With the great men of Rome gone, the city was lifeless; nothing happened. No one even carried gossip of any interest. It was as if Rome were surrounded by a wall of silence, like the castle in the tale. By noon of each day there was nothing more to be done and Nicholas locked the doors of the legation and went home.

He dined in the garden. Stefano came to share his meal, nearly every day, and to pass the afternoon with him. They sat under the trees, where Juan burned wet rags to keep off the mosquitoes, and talked idly, or Stefano dealt out the cards of his tarocco deck on the table still scattered with crumbs from their meal.

The cards were becoming familiar to Nicholas. He sat watching them spin from his lover's fingers. The Hanged Man appeared often, dangling upside down by one foot, the other leg crossed over the first at the knee, and a mad smile on his face. The Pope followed him, and the World, and the Lovers, of course man and woman. Stefano had said that the cards could tell the future. Nicholas made up antic interpretations of their order. A pinprick stabbed his neck; he slapped at it in a mindless reflex, his gaze fixed on the cards.

The Devil grinned also, like the Hanged Man, fierce and agonized.

Nicholas scratched his arms, red and lumpy with insect bites. Stefano was turning out the cards again.

“Why do you do that over and over?”

“There's nothing else to do.” Stefano waved the deck over the table, where half a dozen faces already lay looking up at the sky. “Shall I teach you the game?”

Nicholas shook his head. “I'll watch. I'm better at that.”

In the heat and stillness of the city at the center of the world the cards took on an illusion of meaning. Perhaps they were keys, those cryptic figures with their symbolic names and rings of Hebrew and Greek lettering. Nicholas considered that he should have been a Platonist; then he could pick up the card called the World and put it in his purse, and never more worry about Duke Valentino.

At the thought he laughed, and Stefano's head rose.

“What amuses you?”

“The heat has cooked my brain. Like an egg, Stefano.”

“Tell me.”

“No—no. It's gone already.”

Stefano ruffled the deck with his long fingers. He wore the ruby on his left forefinger. “Tell me.”

Nicholas shook his head, smiling, and scratched his itching neck.

“If you ask me, your brain's been soft since your little ride out of Rome last month.”

“Really? How so?”

Stefano turned, slinging one leg over the other, and folded his arm over the back of the chair. “I cannot say, to be truthful. Ask the old man. You let all manner of things go on that formerly would have stirred you up to a black sweat. Ask Juan.”
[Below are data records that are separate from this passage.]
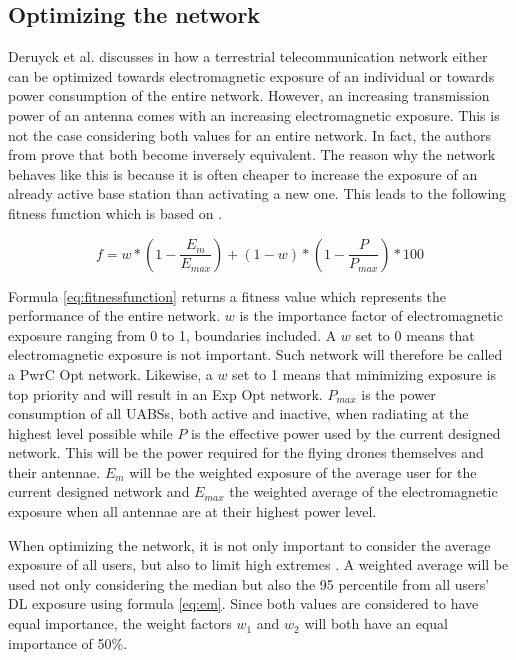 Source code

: \documentclass[twocolumn]{phdsymp} %
\begin{document}
\subsection{Optimizing the network}

Deruyck et al. discusses in \cite{J1} how a terrestrial  telecommunication network either can be optimized towards electromagnetic 
exposure of an individual or towards power consumption of the entire network. 
However, an increasing transmission power of an antenna comes with an increasing electromagnetic exposure. This is not the case considering
both values for an entire network. In fact, the authors from \cite{J1}  prove that both become inversely equivalent.
The reason why the network behaves like this is because it is often cheaper to increase the exposure of an already active base station 
than activating a new one. 
This leads to the following fitness function which is based on \cite{J1}.

\begin{equation} 
f = w * \left(1 - \frac{E_m}{E_{max}}\right) + (1 - w)*\left(1 - \frac{P}{P_{max}}\right) * 100
\label{eq:fitnessfunction}
\end{equation}

Formula \ref{eq:fitnessfunction} returns a fitness value which represents the performance of the entire network. 
$w$ is the importance factor of electromagnetic exposure ranging from 0 to 1, boundaries included. A $w$ set to 0 means that electromagnetic 
exposure is not important. Such network will therefore be called a \gls{PwrC Opt} network. 
Likewise, a $w$ set to 1 means that minimizing exposure is top priority and will result in an \gls{Exp Opt} network. $P_{max}$ is the power consumption of all UABSs, 
both active and inactive, when radiating at the highest level possible 
while $P$ is the effective power used by the current designed network. 
This will be the power required for the flying drones themselves and their antennae.
$E_m$ will be the weighted exposure of the average user for the current designed network and $E_{max}$ the weighted average of the electromagnetic exposure when all antennae 
are at their highest power level.

When optimizing the network, it is not only important to consider the average exposure of all users, but also to limit high extremes \cite{J1}. A weighted average 
will be used not only considering the median but also the 95 percentile from all users' \gls{DL} exposure using formula \ref{eq:em}. 
Since both values are considered to have equal importance, the weight factors $w_1$ and $w_2$ will both have an equal importance of 50\%. 
\end{document}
Juan was working in his garden. Nicholas could hear his tuneless singing beyond the box trees. Another mosquito whined in his ear and he covered his ear with his hand. The heat was making him sleepy and lecherous; he smiled at Stefano. He had not known until he lost Stefano how much loved him; now he was determined to keep him. It surprised Nicholas how that elementary decision simplified their relationship.
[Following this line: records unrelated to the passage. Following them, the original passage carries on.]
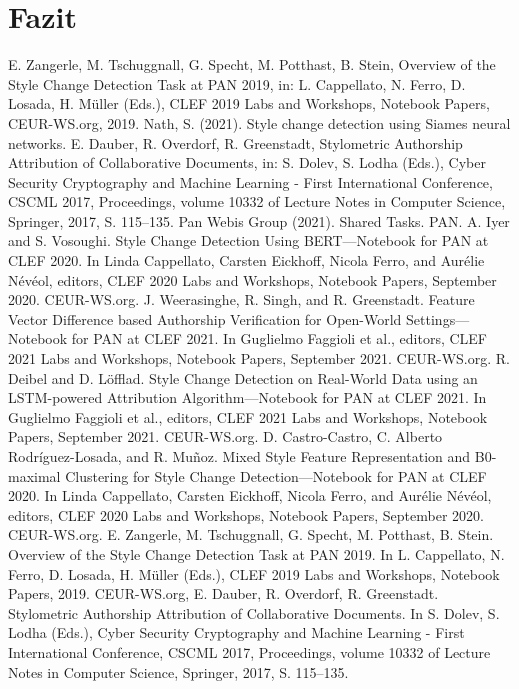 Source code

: \documentclass[conference]{IEEEtran}
\begin{document}
\section{Fazit}


\begin{thebibliography}{00}
 E. Zangerle, M. Tschuggnall, G. Specht, M. Potthast, B. Stein, Overview of the Style Change Detection Task at PAN 2019, in: L. Cappellato, N. Ferro, D. Losada, H. Müller (Eds.), CLEF 2019 Labs and Workshops, Notebook Papers, CEUR-WS.org, 2019.
 Nath, S. (2021).  Style change detection using Siames neural networks.
 E. Dauber, R. Overdorf, R. Greenstadt, Stylometric Authorship Attribution of Collaborative Documents, in: S. Dolev, S. Lodha (Eds.), Cyber Security Cryptography and Machine Learning - First International Conference, CSCML 2017, Proceedings, volume 10332 of Lecture Notes in Computer Science, Springer, 2017, S. 115–135.
 Pan Webis Group (2021). Shared Tasks. PAN.
 A. Iyer and S. Vosoughi. Style Change Detection Using BERT—Notebook for PAN at CLEF 2020. In Linda Cappellato, Carsten Eickhoff, Nicola Ferro, and Aurélie Névéol, editors, CLEF 2020 Labs and Workshops, Notebook Papers, September 2020. CEUR-WS.org.
 J. Weerasinghe, R. Singh, and R. Greenstadt. Feature Vector Difference based Authorship Verification for Open-World Settings—Notebook for PAN at CLEF 2021. In Guglielmo Faggioli et al., editors, CLEF 2021 Labs and Workshops, Notebook Papers, September 2021. CEUR-WS.org.
 R. Deibel and D. Löfflad. Style Change Detection on Real-World Data using an LSTM-powered Attribution Algorithm—Notebook for PAN at CLEF 2021. In Guglielmo Faggioli et al., editors, CLEF 2021 Labs and Workshops, Notebook Papers, September 2021. CEUR-WS.org.
 D. Castro-Castro, C. Alberto Rodríguez-Losada, and R. Muñoz. Mixed Style Feature Representation and B0-maximal Clustering for Style Change Detection—Notebook for PAN at CLEF 2020. In Linda Cappellato, Carsten Eickhoff, Nicola Ferro, and Aurélie Névéol, editors, CLEF 2020 Labs and Workshops, Notebook Papers, September 2020. CEUR-WS.org.
 E. Zangerle, M. Tschuggnall, G. Specht, M. Potthast, B. Stein. Overview of the Style Change Detection Task at PAN 2019. In L. Cappellato, N. Ferro, D. Losada, H. Müller (Eds.), CLEF 2019 Labs and Workshops, Notebook Papers, 2019. CEUR-WS.org,
 E. Dauber, R. Overdorf, R. Greenstadt. Stylometric Authorship Attribution of Collaborative Documents. In S. Dolev, S. Lodha (Eds.), Cyber Security Cryptography and Machine Learning - First International Conference, CSCML 2017, Proceedings, volume 10332 of Lecture Notes in Computer Science, Springer, 2017, S. 115–135.

\end{thebibliography}
\end{document}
“You and Juan do as you like here, and nothing I say has any more effect than to entertain you.”

“I am a guest in your house,” Stefano said, and put down the cards. “You have never told me who stole you away from Rome, either—was it Valentino?”
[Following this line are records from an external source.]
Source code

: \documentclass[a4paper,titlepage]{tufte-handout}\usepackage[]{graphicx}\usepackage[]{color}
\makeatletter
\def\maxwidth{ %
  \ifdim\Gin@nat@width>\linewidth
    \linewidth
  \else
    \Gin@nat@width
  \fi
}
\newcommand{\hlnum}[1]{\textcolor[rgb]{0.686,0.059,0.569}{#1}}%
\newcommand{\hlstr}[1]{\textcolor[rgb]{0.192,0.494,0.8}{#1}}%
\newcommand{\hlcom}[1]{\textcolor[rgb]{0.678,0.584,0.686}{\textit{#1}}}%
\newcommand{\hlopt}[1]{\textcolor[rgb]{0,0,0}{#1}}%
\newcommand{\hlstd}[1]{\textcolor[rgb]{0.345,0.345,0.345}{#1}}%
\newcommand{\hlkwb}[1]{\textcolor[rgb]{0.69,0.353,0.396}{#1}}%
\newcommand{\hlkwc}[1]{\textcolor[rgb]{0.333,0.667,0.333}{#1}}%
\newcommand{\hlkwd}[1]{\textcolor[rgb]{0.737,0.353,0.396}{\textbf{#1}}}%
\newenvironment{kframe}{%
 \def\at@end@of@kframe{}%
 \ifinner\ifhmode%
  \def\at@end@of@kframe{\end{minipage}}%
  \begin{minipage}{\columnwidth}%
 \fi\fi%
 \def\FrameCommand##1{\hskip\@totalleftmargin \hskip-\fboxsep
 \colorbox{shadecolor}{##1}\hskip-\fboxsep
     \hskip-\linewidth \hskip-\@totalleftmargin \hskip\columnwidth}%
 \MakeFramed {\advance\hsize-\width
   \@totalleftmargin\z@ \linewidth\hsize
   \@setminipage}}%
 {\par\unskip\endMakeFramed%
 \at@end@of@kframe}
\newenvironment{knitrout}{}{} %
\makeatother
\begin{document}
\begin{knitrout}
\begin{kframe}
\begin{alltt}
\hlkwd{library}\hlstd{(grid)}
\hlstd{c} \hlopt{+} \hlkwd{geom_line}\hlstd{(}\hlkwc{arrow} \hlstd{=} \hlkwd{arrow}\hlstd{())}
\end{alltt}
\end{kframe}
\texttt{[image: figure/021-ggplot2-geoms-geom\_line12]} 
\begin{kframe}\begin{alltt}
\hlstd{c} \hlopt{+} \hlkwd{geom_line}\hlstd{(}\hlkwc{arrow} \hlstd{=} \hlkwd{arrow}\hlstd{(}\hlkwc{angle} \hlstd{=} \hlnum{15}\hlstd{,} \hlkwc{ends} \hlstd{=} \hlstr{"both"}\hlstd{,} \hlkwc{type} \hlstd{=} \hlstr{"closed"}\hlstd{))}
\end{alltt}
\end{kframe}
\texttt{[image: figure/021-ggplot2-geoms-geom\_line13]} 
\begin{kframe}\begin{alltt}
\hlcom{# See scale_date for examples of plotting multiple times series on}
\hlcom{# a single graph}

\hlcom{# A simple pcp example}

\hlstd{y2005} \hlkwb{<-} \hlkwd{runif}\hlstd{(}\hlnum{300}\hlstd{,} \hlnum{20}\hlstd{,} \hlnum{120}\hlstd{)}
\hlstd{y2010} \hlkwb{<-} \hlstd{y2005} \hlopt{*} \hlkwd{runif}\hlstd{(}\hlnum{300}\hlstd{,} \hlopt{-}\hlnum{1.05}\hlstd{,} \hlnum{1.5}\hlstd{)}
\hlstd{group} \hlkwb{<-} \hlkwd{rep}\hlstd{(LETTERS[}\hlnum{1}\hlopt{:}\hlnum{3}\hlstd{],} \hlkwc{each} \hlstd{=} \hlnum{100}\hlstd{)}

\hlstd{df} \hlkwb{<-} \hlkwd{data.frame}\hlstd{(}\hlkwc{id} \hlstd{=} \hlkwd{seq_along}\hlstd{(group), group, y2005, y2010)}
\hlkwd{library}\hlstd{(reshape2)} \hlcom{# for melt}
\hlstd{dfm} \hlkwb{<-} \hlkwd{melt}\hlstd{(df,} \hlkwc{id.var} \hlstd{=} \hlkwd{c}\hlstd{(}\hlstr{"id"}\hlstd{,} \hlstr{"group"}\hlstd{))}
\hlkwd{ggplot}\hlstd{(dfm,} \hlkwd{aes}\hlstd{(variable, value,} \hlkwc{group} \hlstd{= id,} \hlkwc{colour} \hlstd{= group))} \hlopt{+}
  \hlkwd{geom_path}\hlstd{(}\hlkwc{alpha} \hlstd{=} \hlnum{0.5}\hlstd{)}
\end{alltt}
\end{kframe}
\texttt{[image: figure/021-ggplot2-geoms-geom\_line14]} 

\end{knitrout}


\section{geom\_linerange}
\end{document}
Nicholas burst out in laughter. The insect hum sounded by his head and he slapped at it; the body broke against his fingers, spurting blood.

“No. It was not Valentino. It was Gonsalvo da Cordoba.”

Stefano's eyebrows lowered over his sunburnt nose. “Who is that?”

“He is the captain-general of the Spanish army in Naples.”

“A Spaniard. We have enough of those, with Valentino and the Pope. I am surprised he brought you back again.”

“Why?”

“They are all treacherous. See what Valentino did at Urbino.”

“What think you of his work in Urbino?”

Stefano lowered his eyes, his eyelids like shells, moist with sweat. “If I were his man, I should never turn my back on him. It was shrewd, I warrant you that. And the lesser men can be thankful, since they took no wounds.”

Among the dirty crockery on the table was a napkin; Nicholas took it and wiped his bloody fingers. “Urbino was my work.”

His lover's pale eyes widened. Nicholas imagined lions' eyes like that. Stefano said, “What?”

“I gave him the plan. It was my scheme, all of it.”